Task description - The line containing "2022-01-18 01:46:19, total: 22176.615, p: -591.790, delta:6.625" marks the end, so write out exactly every line from the top of the entries below through that one.
──────── Data shown
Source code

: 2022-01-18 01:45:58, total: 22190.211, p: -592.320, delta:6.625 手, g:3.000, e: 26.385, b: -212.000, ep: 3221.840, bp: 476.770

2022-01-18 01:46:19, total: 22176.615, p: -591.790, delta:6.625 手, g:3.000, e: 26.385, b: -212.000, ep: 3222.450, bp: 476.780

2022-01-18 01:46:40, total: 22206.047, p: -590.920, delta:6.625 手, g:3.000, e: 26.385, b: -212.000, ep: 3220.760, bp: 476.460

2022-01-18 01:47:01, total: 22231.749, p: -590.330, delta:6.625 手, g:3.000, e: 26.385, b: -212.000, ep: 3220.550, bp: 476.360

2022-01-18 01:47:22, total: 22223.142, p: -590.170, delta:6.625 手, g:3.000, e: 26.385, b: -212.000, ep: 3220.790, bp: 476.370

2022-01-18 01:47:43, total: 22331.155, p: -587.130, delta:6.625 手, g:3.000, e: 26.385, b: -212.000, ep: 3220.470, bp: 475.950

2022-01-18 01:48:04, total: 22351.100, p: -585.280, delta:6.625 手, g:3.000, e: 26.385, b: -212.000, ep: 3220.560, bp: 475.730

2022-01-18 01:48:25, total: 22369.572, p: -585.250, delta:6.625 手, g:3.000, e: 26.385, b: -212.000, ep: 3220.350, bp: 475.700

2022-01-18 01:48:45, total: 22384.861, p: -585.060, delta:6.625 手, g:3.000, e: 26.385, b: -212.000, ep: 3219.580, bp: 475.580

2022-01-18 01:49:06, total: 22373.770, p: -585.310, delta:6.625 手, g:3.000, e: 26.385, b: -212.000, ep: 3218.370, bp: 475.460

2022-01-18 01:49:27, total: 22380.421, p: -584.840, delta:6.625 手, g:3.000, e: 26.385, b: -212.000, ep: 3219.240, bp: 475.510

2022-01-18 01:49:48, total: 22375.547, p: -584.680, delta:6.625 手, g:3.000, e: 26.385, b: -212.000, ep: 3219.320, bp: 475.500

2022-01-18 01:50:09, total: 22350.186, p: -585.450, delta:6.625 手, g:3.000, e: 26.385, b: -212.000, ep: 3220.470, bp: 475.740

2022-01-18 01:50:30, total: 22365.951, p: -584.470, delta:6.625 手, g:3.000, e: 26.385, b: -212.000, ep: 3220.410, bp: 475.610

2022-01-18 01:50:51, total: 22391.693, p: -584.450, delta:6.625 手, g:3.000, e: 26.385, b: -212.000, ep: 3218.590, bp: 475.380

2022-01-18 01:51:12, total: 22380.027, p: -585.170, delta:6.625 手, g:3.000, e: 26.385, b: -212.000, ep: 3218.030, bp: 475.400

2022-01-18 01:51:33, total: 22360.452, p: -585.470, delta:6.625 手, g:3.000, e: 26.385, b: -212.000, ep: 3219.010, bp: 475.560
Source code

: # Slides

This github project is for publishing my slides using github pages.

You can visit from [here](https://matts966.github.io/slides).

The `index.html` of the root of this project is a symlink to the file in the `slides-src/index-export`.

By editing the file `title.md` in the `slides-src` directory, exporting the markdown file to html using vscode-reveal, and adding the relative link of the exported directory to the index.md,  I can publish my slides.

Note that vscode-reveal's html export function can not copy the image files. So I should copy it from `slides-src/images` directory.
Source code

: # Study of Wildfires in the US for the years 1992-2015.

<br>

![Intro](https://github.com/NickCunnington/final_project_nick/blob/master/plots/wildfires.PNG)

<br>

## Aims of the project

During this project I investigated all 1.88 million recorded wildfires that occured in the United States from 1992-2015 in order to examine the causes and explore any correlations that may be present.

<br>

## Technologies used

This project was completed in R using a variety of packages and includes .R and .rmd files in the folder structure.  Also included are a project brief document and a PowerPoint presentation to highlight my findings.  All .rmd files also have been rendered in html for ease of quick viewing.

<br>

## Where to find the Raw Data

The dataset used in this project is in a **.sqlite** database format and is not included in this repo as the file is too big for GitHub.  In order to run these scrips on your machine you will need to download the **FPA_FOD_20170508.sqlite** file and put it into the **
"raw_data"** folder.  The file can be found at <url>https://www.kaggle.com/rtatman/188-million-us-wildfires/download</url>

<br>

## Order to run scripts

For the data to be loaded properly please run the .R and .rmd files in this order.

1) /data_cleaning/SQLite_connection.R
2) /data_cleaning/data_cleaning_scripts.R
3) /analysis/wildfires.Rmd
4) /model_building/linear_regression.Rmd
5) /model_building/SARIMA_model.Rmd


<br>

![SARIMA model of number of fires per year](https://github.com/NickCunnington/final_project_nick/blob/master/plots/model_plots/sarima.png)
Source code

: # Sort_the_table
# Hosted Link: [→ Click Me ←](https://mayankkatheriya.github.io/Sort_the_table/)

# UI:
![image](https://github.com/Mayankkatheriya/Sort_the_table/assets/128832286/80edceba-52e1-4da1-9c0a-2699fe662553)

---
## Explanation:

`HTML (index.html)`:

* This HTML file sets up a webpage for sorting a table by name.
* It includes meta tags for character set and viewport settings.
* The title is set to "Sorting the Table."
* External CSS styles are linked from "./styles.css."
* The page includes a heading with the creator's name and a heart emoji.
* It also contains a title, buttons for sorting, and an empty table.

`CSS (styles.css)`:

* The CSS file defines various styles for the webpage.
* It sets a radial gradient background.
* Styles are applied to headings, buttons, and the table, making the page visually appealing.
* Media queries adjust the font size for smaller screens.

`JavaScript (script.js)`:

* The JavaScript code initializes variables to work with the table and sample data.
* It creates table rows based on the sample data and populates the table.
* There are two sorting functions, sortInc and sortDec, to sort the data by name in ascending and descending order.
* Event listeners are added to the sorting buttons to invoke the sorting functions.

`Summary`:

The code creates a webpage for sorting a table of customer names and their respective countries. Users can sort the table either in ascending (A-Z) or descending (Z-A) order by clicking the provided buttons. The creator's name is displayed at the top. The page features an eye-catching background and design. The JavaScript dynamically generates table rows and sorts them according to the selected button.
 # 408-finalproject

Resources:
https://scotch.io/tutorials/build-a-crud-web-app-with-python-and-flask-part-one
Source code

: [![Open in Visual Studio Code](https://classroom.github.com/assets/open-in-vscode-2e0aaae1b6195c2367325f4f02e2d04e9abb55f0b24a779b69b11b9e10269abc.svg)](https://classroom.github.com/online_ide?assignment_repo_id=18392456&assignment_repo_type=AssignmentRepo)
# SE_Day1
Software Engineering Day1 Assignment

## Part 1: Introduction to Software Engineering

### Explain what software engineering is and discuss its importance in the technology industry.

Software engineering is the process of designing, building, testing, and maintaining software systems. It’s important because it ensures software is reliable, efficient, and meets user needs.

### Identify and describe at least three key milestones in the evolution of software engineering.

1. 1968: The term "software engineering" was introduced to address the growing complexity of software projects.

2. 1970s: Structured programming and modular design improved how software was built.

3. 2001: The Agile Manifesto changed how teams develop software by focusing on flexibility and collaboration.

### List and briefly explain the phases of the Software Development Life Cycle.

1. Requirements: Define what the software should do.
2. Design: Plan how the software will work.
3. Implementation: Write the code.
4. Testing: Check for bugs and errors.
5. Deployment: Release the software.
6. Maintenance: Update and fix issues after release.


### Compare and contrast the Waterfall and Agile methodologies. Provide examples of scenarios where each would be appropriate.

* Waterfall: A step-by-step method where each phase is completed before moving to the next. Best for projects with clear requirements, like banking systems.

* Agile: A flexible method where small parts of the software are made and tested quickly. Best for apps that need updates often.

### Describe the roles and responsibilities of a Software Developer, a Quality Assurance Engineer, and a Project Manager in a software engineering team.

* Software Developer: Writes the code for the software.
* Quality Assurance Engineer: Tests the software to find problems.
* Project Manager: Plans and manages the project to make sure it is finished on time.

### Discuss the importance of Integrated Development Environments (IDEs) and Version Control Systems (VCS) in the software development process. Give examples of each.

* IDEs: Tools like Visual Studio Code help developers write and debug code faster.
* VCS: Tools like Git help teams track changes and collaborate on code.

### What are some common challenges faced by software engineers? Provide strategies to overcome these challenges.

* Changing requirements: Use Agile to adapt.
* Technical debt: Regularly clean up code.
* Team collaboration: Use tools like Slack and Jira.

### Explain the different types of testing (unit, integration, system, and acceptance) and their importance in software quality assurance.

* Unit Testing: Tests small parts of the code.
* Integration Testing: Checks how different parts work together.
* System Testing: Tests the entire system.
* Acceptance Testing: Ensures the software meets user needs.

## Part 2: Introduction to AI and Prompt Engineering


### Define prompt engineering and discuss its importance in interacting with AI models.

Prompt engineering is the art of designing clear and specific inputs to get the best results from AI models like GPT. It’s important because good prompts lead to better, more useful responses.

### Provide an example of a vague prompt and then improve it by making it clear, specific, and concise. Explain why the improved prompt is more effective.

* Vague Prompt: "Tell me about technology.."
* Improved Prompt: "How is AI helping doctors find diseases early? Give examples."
────────────────
Result -
Source code

: 2022-01-18 01:45:58, total: 22190.211, p: -592.320, delta:6.625 手, g:3.000, e: 26.385, b: -212.000, ep: 3221.840, bp: 476.770

2022-01-18 01:46:19, total: 22176.615, p: -591.790, delta:6.625 手, g:3.000, e: 26.385, b: -212.000, ep: 3222.450, bp: 476.780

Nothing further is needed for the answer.